A Chinese worker prepares to help load massive bundles of steel cable on to a truck in Lijiang, northern Yunnan Province, on September 30, 2012. The United States is threatening massive tariffs on steel exported to the United States. File Photo by Stephen Shaver/UPI | License Photo
Feb. 17 (UPI) -- China has a message to President Donald Trump if he imposes heavy tariffs on steel and aluminum imports: The Asian nation will retaliate.
On Friday, Commerce Secretary Wilbur Ross recommended that Trump impose trade measures against foreign suppliers of the metals because of national security. Trump plans to make a decision by April on the recommendation, which includes a 53 percent tariff on steel from 12 countries, including China.
The United States is the world's largest importer of steel, according to the Commerce Department.
"If the United States' final decision affects China's interests, we will take necessary measures to defend our rights," said Wang Hejun, a senior official at China's Commerce Ministry, according to a report Saturday by state-run news agency Xinhua.
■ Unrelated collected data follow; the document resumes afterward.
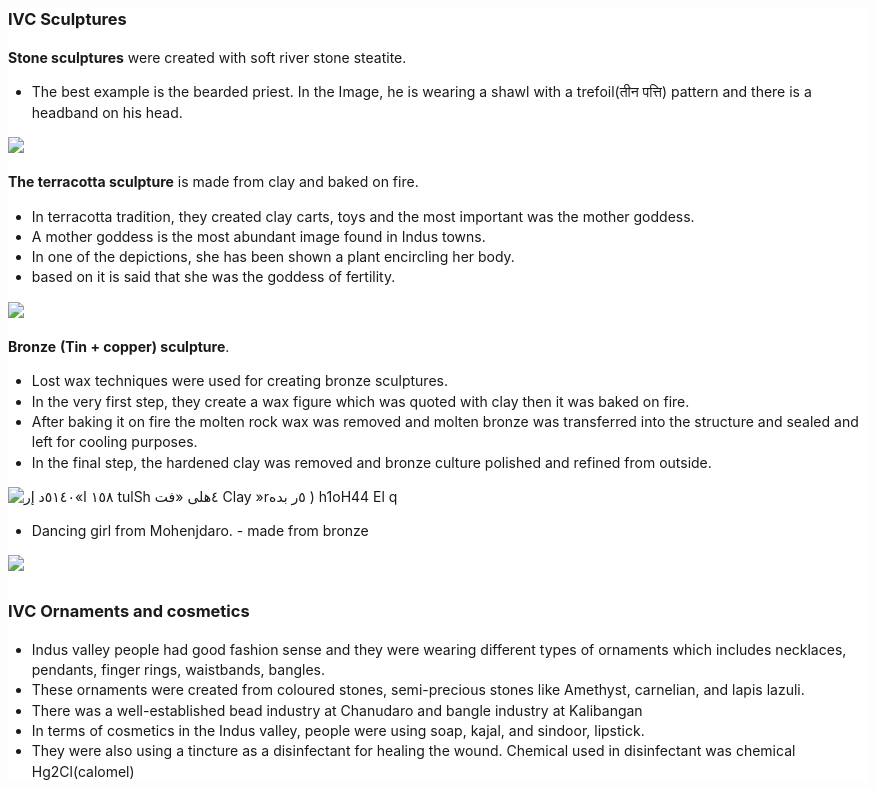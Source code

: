 ### IVC Sculptures

**Stone sculptures** were created with soft river stone steatite.

- The best example is the bearded priest. In the Image, he is wearing a shawl with a trefoil(तीन पत्ति) pattern and there is a headband on his head.

![](file:///C:/Users/FO/AppData/Local/Temp/msohtmlclip1/01/clip_image016.gif)

**The terracotta sculpture** is made from clay and baked on fire.

- In terracotta tradition, they created clay carts, toys and the most important was the mother goddess.
- A mother goddess is the most abundant image found in Indus towns.
- In one of the depictions, she has been shown a plant encircling her body.
- based on it is said that she was the goddess of fertility.

![](file:///C:/Users/FO/AppData/Local/Temp/msohtmlclip1/01/clip_image018.gif)

**Bronze** **(Tin + copper) sculpture**.

- Lost wax techniques were used for creating bronze sculptures.
- In the very first step, they create a wax figure which was quoted with clay then it was baked on fire.
- After baking it on fire the molten rock wax was removed and molten bronze was transferred into the structure and sealed and left for cooling purposes.
- In the final step, the hardened clay was removed and bronze culture polished and refined from outside.

![١٥٨ ا»٥١٤٠د 
إر 
tulSh 
٤هلى 
«فت 
Clay 
»r٥ر 
بده 
) h1oH44 
El q](file:///C:/Users/FO/AppData/Local/Temp/msohtmlclip1/01/clip_image020.gif)

- Dancing girl from Mohenjdaro. - made from bronze

![](file:///C:/Users/FO/AppData/Local/Temp/msohtmlclip1/01/clip_image022.gif)

### IVC Ornaments and cosmetics

- Indus valley people had good fashion sense and they were wearing different types of ornaments which includes necklaces, pendants, finger rings, waistbands, bangles.
- These ornaments were created from coloured stones, semi-precious stones like Amethyst, carnelian, and lapis lazuli.
- There was a well-established bead industry at Chanudaro and bangle industry at Kalibangan
- In terms of cosmetics in the Indus valley, people were using soap, kajal, and sindoor, lipstick.
- They were also using a tincture as a disinfectant for healing the wound. Chemical used in disinfectant was chemical Hg2Cl(calomel)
Last month, Trump imposed 30 percent tariffs on imports of solar panels and washing machines, including businesses in China.
After the solar panels and washing machines tariffs were revealed, China announced it is investigating U.S. exports of sorghum, an agricultural product, and imposing a tariff on styrene, which is used to make plastic products.
The Chinese Commerce Ministry urged the United States to "exercise restraint in using trade protection tools, and observe multilateral rules," according to the Xinhua report.
China has been accused of dumping cheaply produced steel and aluminum at low prices.
China's Commerce Ministry said the reports the nation is threatening U.S. national security are "groundless."
"The spectrum of national security is very broad," Wang Hejun, director of the commerce ministry's trade remedy and investigation bureau, told the South China Morning Post. "Without a clear definition, it could easily be abused. If every country followed the US on this, it would have serious ramifications on the international trade order.
"If the final decision from the U.S. hurts China's interests, we will definitely take necessary measures to protect our rights."
The U.S. Census Bureau estimated China exported 688,793 metric tons of steel products to the United States through 11 months in 2017, down by about 5 percent from 2016.